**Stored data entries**

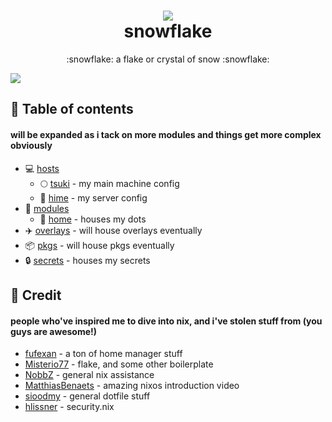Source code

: <h1 align="center">
<img src="https://files.catbox.moe/vfk7m7.png"></img> <br>
snowflake
</h1>
<p align="center">:snowflake: a flake or crystal of snow :snowflake:</p>
<img src="https://files.catbox.moe/hqpr0u.png"></img>

## :open_book: Table of contents
#### will be expanded as i tack on more modules and things get more complex obviously
+ :computer: [hosts](hosts)
  - :full_moon: [tsuki](hosts/tsuki) - my main machine config
  - :princess: [hime](hosts/hime) - my server config
+ :electric_plug: [modules](modules)
  - :house_with_garden: [home](modules/home) - houses my dots
+ :airplane: [overlays](overlays) - will house overlays eventually
+ :package: [pkgs](pkgs) - will house pkgs eventually
+ 🔒 [secrets](secrets) - houses my secrets

## :busts_in_silhouette: Credit
#### people who've inspired me to dive into nix, and i've stolen stuff from (you guys are awesome!)
+ [fufexan](https://github.com/fufexan) - a ton of home manager stuff
+ [Misterio77](https://github.com/Misterio77) - flake, and some other boilerplate
+ [NobbZ](https://github.com/NobbZ) - general nix assistance
+ [MatthiasBenaets](https://github.com/MatthiasBenaets) - amazing nixos introduction video
+ [sioodmy](https://github.com/sioodmy) - general dotfile stuff
+ [hlissner](https://github.com/hlissner) - security.nix
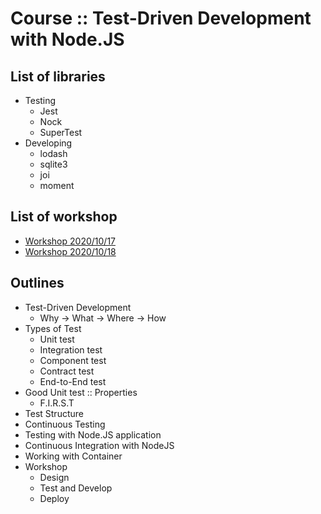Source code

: # Course :: Test-Driven Development with Node.JS

## List of libraries
* Testing
  * Jest
  * Nock
  * SuperTest
* Developing
  * lodash
  * sqlite3
  * joi
  * moment

## List of workshop
* [Workshop 2020/10/17](https://github.com/up1/workshop-tdd-nodejs-20201017)
* [Workshop 2020/10/18](https://github.com/up1/workshop-tdd-nodejs-20201018)

## Outlines
* Test-Driven Development
  * Why -> What -> Where -> How
* Types of Test
  * Unit test
  * Integration test
  * Component test
  * Contract test
  * End-to-End test
* Good Unit test :: Properties
  * F.I.R.S.T
* Test Structure
* Continuous Testing
* Testing with Node.JS application
* Continuous Integration with NodeJS
* Working with Container
* Workshop
  * Design
  * Test and Develop
  * Deploy
  
  
  
  
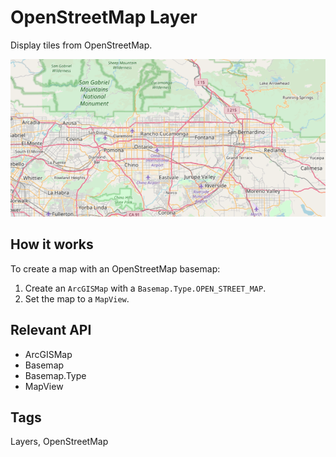 # OpenStreetMap Layer

Display tiles from OpenStreetMap.

![](OpenStreetMapLayer.png)

## How it works

To create a map with an OpenStreetMap basemap:

1.  Create an `ArcGISMap` with a `Basemap.Type.OPEN_STREET_MAP`.
2.  Set the map to a `MapView`.

## Relevant API

*   ArcGISMap
*   Basemap
*   Basemap.Type
*   MapView

## Tags

Layers, OpenStreetMap

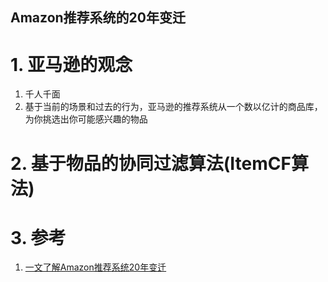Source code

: Amazon推荐系统的20年变迁
---
# 1. 亚马逊的观念
1. 千人千面
2. 基于当前的场景和过去的行为，亚马逊的推荐系统从一个数以亿计的商品库，为你挑选出你可能感兴趣的物品

# 2. 基于物品的协同过滤算法(ItemCF算法)

# 3. 参考
1. <a href = "https://blog.csdn.net/heyc861221/article/details/80130338">一文了解Amazon推荐系统20年变迁</a>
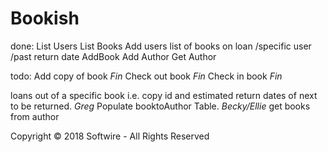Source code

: # Bookish

done:
List Users
List Books
Add users
list of books on loan /specific user /past return date
AddBook
Add Author 
Get Author

todo:
Add copy of book *Fin*
Check out book *Fin*
Check in book *Fin*

loans out of a specific book i.e. copy id and estimated return dates of next to be returned. *Greg*
Populate booktoAuthor Table. *Becky/Ellie*
get books from author






Copyright © 2018 Softwire - All Rights Reserved
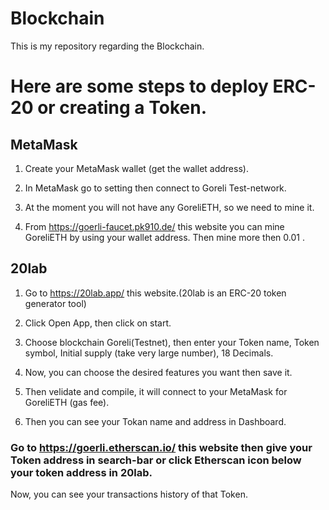 # Blockchain

This is my repository regarding the Blockchain. 

# Here are some steps to deploy ERC-20 or creating a Token.

## MetaMask

1. Create your MetaMask wallet (get the wallet address).

2. In MetaMask go to setting then connect to Goreli Test-network.

3. At the moment you will not have any GoreliETH, so we need to mine it.

4. From https://goerli-faucet.pk910.de/ this website you can mine GoreliETH by using your wallet address. Then mine more then 0.01 .

## 20lab

1. Go to https://20lab.app/ this website.(20lab is an ERC-20 token generator tool)

2. Click Open App, then click on start.

3. Choose blockchain Goreli(Testnet), then enter your Token name, Token symbol, Initial supply (take very large number), 18 Decimals.

4. Now, you can choose the desired features you want then save it.

5. Then velidate and compile, it will connect to your MetaMask for GoreliETH (gas fee).

6. Then you can see your Tokan name and address in Dashboard.

### Go to https://goerli.etherscan.io/ this website then give your Token address in search-bar or click Etherscan icon below your token address in 20lab. 

Now, you can see your transactions history of that Token.
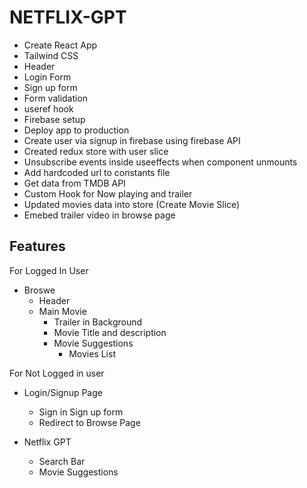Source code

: # NETFLIX-GPT

-  Create React App
-  Tailwind CSS
-  Header
-  Login Form
-  Sign up form
-  Form validation
-  useref hook
-  Firebase setup
-  Deploy app to production
-  Create user via signup in firebase using firebase API
-  Created redux store with user slice
-  Unsubscribe events inside useeffects when component unmounts
-  Add hardcoded url to constants file
-  Get data from TMDB API
-  Custom Hook for Now playing and trailer
-  Updated movies data into store (Create Movie Slice)
-  Emebed trailer video in browse page

## Features

For Logged In User

-  Broswe
   -  Header
   -  Main Movie
      -  Trailer in Background
      -  Movie Title and description
      -  Movie Suggestions
         -  Movies List

For Not Logged in user

-  Login/Signup Page

   -  Sign in Sign up form
   -  Redirect to Browse Page

-  Netflix GPT
   -  Search Bar
   -  Movie Suggestions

**Problem description**
Return all records exactly as they stand above, except for pictures.

**Answer to the problem**
Source code

: <h1 align="center">
<img src="https://files.catbox.moe/vfk7m7.png"></img> <br>
snowflake
</h1>
<p align="center">:snowflake: a flake or crystal of snow :snowflake:</p>
<img src="https://files.catbox.moe/hqpr0u.png"></img>

## :open_book: Table of contents
#### will be expanded as i tack on more modules and things get more complex obviously
+ :computer: [hosts](hosts)
  - :full_moon: [tsuki](hosts/tsuki) - my main machine config
  - :princess: [hime](hosts/hime) - my server config
+ :electric_plug: [modules](modules)
  - :house_with_garden: [home](modules/home) - houses my dots
+ :airplane: [overlays](overlays) - will house overlays eventually
+ :package: [pkgs](pkgs) - will house pkgs eventually
+ 🔒 [secrets](secrets) - houses my secrets

## :busts_in_silhouette: Credit
#### people who've inspired me to dive into nix, and i've stolen stuff from (you guys are awesome!)
+ [fufexan](https://github.com/fufexan) - a ton of home manager stuff
+ [Misterio77](https://github.com/Misterio77) - flake, and some other boilerplate
+ [NobbZ](https://github.com/NobbZ) - general nix assistance
+ [MatthiasBenaets](https://github.com/MatthiasBenaets) - amazing nixos introduction video
+ [sioodmy](https://github.com/sioodmy) - general dotfile stuff
+ [hlissner](https://github.com/hlissner) - security.nix
Source code

: # Course :: Test-Driven Development with Node.JS

## List of libraries
* Testing
  * Jest
  * Nock
  * SuperTest
* Developing
  * lodash
  * sqlite3
  * joi
  * moment

## List of workshop
* [Workshop 2020/10/17](https://github.com/up1/workshop-tdd-nodejs-20201017)
* [Workshop 2020/10/18](https://github.com/up1/workshop-tdd-nodejs-20201018)

## Outlines
* Test-Driven Development
  * Why -> What -> Where -> How
* Types of Test
  * Unit test
  * Integration test
  * Component test
  * Contract test
  * End-to-End test
* Good Unit test :: Properties
  * F.I.R.S.T
* Test Structure
* Continuous Testing
* Testing with Node.JS application
* Continuous Integration with NodeJS
* Working with Container
* Workshop
  * Design
  * Test and Develop
  * Deploy
  
  
  
  
 # OpenStreetMap Layer

Display tiles from OpenStreetMap.

![](OpenStreetMapLayer.png)

## How it works

To create a map with an OpenStreetMap basemap:

1.  Create an `ArcGISMap` with a `Basemap.Type.OPEN_STREET_MAP`.
2.  Set the map to a `MapView`.

## Relevant API

*   ArcGISMap
*   Basemap
*   Basemap.Type
*   MapView

## Tags

Layers, OpenStreetMap

Source code

: Amazon推荐系统的20年变迁
---
# 1. 亚马逊的观念
1. 千人千面
2. 基于当前的场景和过去的行为，亚马逊的推荐系统从一个数以亿计的商品库，为你挑选出你可能感兴趣的物品

# 2. 基于物品的协同过滤算法(ItemCF算法)

# 3. 参考
1. <a href = "https://blog.csdn.net/heyc861221/article/details/80130338">一文了解Amazon推荐系统20年变迁</a>
Source code

: # Bookish

done:
List Users
List Books
Add users
list of books on loan /specific user /past return date
AddBook
Add Author 
Get Author

todo:
Add copy of book *Fin*
Check out book *Fin*
Check in book *Fin*

loans out of a specific book i.e. copy id and estimated return dates of next to be returned. *Greg*
Populate booktoAuthor Table. *Becky/Ellie*
get books from author






Copyright © 2018 Softwire - All Rights Reserved
 # Blockchain

This is my repository regarding the Blockchain. 

# Here are some steps to deploy ERC-20 or creating a Token.

## MetaMask

1. Create your MetaMask wallet (get the wallet address).

2. In MetaMask go to setting then connect to Goreli Test-network.

3. At the moment you will not have any GoreliETH, so we need to mine it.

4. From https://goerli-faucet.pk910.de/ this website you can mine GoreliETH by using your wallet address. Then mine more then 0.01 .

## 20lab

1. Go to https://20lab.app/ this website.(20lab is an ERC-20 token generator tool)

2. Click Open App, then click on start.

3. Choose blockchain Goreli(Testnet), then enter your Token name, Token symbol, Initial supply (take very large number), 18 Decimals.

4. Now, you can choose the desired features you want then save it.

5. Then velidate and compile, it will connect to your MetaMask for GoreliETH (gas fee).

6. Then you can see your Tokan name and address in Dashboard.

### Go to https://goerli.etherscan.io/ this website then give your Token address in search-bar or click Etherscan icon below your token address in 20lab. 

Now, you can see your transactions history of that Token.
Source code

: # NETFLIX-GPT

-  Create React App
-  Tailwind CSS
-  Header
-  Login Form
-  Sign up form
-  Form validation
-  useref hook
-  Firebase setup
-  Deploy app to production
-  Create user via signup in firebase using firebase API
-  Created redux store with user slice
-  Unsubscribe events inside useeffects when component unmounts
-  Add hardcoded url to constants file
-  Get data from TMDB API
-  Custom Hook for Now playing and trailer
-  Updated movies data into store (Create Movie Slice)
-  Emebed trailer video in browse page

## Features

For Logged In User

-  Broswe
   -  Header
   -  Main Movie
      -  Trailer in Background
      -  Movie Title and description
      -  Movie Suggestions
         -  Movies List

For Not Logged in user

-  Login/Signup Page

   -  Sign in Sign up form
   -  Redirect to Browse Page

-  Netflix GPT
   -  Search Bar
   -  Movie Suggestions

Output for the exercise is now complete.